[Material shown]:
- - -
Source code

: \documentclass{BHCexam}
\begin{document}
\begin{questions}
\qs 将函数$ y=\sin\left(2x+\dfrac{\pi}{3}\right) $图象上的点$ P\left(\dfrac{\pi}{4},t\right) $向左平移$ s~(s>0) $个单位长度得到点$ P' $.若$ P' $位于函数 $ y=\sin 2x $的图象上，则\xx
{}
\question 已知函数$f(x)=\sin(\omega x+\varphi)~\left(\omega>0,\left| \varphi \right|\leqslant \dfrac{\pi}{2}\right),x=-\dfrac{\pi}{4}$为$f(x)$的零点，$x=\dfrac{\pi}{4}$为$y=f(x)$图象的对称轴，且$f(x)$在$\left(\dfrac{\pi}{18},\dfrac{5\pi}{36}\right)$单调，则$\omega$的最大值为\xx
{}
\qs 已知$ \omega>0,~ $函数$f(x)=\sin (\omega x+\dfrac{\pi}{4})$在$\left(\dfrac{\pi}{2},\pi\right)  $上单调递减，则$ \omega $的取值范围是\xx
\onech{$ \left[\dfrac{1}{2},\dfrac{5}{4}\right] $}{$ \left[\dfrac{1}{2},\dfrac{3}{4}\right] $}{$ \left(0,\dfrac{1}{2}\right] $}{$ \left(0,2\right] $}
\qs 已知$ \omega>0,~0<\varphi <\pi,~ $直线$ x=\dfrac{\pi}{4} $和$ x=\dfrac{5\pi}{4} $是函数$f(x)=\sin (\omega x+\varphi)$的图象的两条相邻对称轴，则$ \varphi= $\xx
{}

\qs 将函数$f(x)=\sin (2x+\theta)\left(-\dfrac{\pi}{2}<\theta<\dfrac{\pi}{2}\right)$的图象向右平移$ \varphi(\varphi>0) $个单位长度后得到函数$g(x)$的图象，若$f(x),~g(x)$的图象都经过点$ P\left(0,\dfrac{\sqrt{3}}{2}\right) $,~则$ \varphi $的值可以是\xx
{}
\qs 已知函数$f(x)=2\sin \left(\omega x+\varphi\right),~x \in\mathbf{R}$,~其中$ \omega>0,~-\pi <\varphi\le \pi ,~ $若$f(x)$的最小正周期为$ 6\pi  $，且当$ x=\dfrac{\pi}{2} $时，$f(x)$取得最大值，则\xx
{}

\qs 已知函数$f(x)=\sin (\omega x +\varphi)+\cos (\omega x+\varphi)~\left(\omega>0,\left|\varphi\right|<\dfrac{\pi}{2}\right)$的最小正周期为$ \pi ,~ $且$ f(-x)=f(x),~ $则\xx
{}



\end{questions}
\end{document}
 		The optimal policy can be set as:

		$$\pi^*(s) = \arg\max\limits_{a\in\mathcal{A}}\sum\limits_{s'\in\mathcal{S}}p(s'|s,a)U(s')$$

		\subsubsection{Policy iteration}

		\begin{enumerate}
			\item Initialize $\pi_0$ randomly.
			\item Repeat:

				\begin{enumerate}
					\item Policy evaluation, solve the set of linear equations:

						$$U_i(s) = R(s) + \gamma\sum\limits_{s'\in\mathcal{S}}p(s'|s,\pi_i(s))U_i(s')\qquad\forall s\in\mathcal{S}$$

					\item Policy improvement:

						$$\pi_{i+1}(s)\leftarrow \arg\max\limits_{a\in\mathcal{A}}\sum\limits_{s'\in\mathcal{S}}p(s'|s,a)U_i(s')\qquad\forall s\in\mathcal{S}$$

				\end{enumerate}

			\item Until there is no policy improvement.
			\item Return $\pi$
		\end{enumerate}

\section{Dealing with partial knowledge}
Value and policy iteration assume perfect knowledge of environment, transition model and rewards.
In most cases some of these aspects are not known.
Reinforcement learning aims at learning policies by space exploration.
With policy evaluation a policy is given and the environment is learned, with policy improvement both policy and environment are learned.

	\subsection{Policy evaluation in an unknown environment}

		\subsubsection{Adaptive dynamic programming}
- - -
[Problem statement]:
Take each line from the preceding material that contains "evaluation" and copy it.

[Written answer]:
					\item Policy evaluation, solve the set of linear equations:
With policy evaluation a policy is given and the environment is learned, with policy improvement both policy and environment are learned.
	\subsection{Policy evaluation in an unknown environment}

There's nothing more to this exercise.